The last chapter of Dr. Peter Attia’s wonderful book Outlive addresses the mental health piece of our aging process.
In the middle of the Covid pandemic Attia had a serious meltdown. Nearly cost him everything: practice, wife, friends, family. He had to do something different, so he sought help. Found it.
Attia writes that the more mindful he became, the less he suffered. The less he suffered, the less he feared death, and of course, aging. The less he feared aging and death, the more alive he is in the moment.
There’s no there, no absolute fix. Only more progress built on tiny steps. It’s a moment-to-moment, 24-7 work-of-art effort.
Some days, the art we create is a Jackson Pollock, messy and all over the damned place. Some days, it’s a DaVinci, pure genius.
For my part, the DaVinci days don’t yet outnumber the Pollock days. As with many of us I have sludge in my bucket that needs addressing. It’s no fun, but it’s necessary if I want more art in what left of my time on eARTh.
Emotional health takes work, as hard as any training program you and I take on at the gym.
(Twelve hours later, at the end of Hump Day)
Today was a DaVinci day.
Eight weeks ago I snapped my left femur neck. This morning I was trudging up these dunes and running down the other side. Every so often I caught my breath, and reminded myself that one out of every three people my age in America dies from a similar injury.
That brings me back right to the moment, the cool sand, the hard work, the bright September sun at the top of the hill.

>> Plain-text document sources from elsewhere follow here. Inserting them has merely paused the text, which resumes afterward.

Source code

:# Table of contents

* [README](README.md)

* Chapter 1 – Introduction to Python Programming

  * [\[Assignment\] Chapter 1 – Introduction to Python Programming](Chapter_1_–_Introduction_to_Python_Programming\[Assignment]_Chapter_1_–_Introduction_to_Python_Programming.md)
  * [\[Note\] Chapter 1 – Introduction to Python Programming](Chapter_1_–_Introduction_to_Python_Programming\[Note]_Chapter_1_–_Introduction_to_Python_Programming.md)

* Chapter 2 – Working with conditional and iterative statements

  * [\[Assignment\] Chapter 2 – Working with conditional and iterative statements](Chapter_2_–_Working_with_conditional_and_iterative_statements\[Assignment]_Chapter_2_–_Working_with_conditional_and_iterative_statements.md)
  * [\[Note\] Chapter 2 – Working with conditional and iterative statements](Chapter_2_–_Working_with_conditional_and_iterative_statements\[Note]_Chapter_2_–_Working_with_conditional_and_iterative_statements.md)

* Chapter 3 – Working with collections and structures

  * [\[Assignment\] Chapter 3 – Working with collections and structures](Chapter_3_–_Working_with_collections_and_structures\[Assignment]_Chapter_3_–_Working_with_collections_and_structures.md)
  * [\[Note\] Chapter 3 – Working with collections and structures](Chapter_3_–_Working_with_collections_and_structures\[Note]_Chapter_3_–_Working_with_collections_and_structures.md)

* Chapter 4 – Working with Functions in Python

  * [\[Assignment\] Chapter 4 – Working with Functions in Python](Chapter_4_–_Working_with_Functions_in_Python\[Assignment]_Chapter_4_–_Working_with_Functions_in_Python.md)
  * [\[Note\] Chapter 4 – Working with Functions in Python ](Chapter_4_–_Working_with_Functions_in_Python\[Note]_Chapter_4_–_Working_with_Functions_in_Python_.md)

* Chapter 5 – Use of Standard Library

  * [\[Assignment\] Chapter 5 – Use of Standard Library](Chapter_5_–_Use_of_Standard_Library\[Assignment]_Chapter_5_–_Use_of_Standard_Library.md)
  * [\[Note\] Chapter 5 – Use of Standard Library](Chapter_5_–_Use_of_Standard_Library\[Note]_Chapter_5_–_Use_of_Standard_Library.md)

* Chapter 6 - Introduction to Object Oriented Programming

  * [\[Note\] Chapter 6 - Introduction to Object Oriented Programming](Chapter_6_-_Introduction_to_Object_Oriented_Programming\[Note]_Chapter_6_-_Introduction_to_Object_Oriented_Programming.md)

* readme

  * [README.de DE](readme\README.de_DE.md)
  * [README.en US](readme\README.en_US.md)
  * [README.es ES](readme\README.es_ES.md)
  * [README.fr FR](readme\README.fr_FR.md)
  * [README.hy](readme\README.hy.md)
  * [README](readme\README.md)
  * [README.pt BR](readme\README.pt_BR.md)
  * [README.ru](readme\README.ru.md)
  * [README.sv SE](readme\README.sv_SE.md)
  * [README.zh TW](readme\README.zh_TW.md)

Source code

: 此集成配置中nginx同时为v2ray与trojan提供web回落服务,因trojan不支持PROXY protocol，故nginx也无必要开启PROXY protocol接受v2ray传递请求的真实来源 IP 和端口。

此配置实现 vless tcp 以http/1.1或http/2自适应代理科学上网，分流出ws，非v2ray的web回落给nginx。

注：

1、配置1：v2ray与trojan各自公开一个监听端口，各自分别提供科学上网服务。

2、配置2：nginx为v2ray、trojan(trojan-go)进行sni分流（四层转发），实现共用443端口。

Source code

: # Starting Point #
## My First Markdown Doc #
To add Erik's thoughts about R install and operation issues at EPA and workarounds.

Here I am schlepping up this hill of sand, when other people who broke their hips aren’t going to do this again.
Ever.
I hiked, met new friends, played with dogs.
A DaVinci day.
You bet I’m grateful.
I can do this without thirty doctors on the payroll, which is what Bryan Johnson has at his beck and call.
Bryan Johnson is selling snake-oil hope to folks who would be vastly better served by taking better care of their nutrition, exercise, social communities, their reasons for being alive and their emotional health.
Peddling magical promises to stave off death panders to people’s fear of aging. Worse, it appeals to our collective resistance to putting in the effort to help our bodies and minds heal.
To my mind, he’s traded one addiction (work) for another (try to cheat death). I’ve traded one compulsion for another, too. This is why focusing on longevity without focusing on our self-awareness and emotional health doesn’t get us quality of life.
GQ did a similar article on Johnson, but ended it with this:
The practical implications of this science for the average guy are not so extreme. Barzilai says there are simple steps that people can take right now to make a dent in their own biological age. It comes down to four elements: exercise, nutrition, sleep, and social connectivity. “If you target those four, he says, “then you can really make a major advance.”
The greatest advances come when we also invest in our mental wellness. That makes all the others a joy, for they are self-care.
Johnson will still die, and he may not have lived, assuming he keeps this up. I will still die, and with luck will do so while being busy living out loud.
I’m tired and happy from a day on the coast working the dunes, meeting new people and petting their dogs, all of which gives me great joy.
I drove the coast, caught my breath at the beauty, and was filled with the kind of untrammeled joy that such a day can deliver. Didn’t spend a single moment worrying about how OLD I was getting.
Call me nuts, but it makes far more sense to make incremental and important changes which allow us to live fuller, happier lives rather than invest our time, treasure and emotional energy in stopping what cannot be stopped: time.
You don’t have to be rich to do that.
Let’s live.
Even better,
Let’s play.
Thank you for the gift of your attention. You can’t get that time back and I hope it was well spent.